_GOAL OF THE EXERCISE_
This task calls for copying each line below that contains "history".

_DATA SHOWN_
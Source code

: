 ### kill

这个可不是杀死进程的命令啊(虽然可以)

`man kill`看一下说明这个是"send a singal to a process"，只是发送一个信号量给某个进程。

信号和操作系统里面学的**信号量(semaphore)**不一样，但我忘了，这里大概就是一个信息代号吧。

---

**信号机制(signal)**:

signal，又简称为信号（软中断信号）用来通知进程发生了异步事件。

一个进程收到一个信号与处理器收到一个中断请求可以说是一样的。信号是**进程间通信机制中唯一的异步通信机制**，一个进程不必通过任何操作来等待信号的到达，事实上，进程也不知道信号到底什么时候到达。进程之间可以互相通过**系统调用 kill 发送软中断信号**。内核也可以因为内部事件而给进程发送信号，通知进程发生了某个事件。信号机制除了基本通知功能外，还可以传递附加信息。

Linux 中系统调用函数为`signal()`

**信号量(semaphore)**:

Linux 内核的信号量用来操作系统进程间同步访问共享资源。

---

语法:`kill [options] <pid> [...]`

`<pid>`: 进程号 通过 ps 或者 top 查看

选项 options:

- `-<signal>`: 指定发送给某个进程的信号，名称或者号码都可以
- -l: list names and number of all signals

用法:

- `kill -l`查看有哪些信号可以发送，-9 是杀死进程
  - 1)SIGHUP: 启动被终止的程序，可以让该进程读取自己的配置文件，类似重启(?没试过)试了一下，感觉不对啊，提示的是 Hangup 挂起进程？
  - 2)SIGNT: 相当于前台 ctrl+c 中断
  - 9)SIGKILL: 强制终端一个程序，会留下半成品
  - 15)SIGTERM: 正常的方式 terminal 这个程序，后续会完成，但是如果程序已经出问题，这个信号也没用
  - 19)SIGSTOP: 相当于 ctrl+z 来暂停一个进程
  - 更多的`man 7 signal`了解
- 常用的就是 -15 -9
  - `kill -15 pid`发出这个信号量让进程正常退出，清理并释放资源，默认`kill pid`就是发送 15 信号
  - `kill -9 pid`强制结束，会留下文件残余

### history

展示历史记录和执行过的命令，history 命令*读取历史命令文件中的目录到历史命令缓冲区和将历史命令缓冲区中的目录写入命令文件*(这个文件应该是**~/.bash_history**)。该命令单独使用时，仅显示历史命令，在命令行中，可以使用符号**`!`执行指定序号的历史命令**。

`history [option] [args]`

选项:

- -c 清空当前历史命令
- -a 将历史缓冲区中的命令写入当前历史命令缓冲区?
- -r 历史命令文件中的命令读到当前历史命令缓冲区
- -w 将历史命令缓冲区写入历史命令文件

_OUTPUT OF THE TASK_
### history
展示历史记录和执行过的命令，history 命令*读取历史命令文件中的目录到历史命令缓冲区和将历史命令缓冲区中的目录写入命令文件*(这个文件应该是**~/.bash_history**)。该命令单独使用时，仅显示历史命令，在命令行中，可以使用符号**`!`执行指定序号的历史命令**。
`history [option] [args]`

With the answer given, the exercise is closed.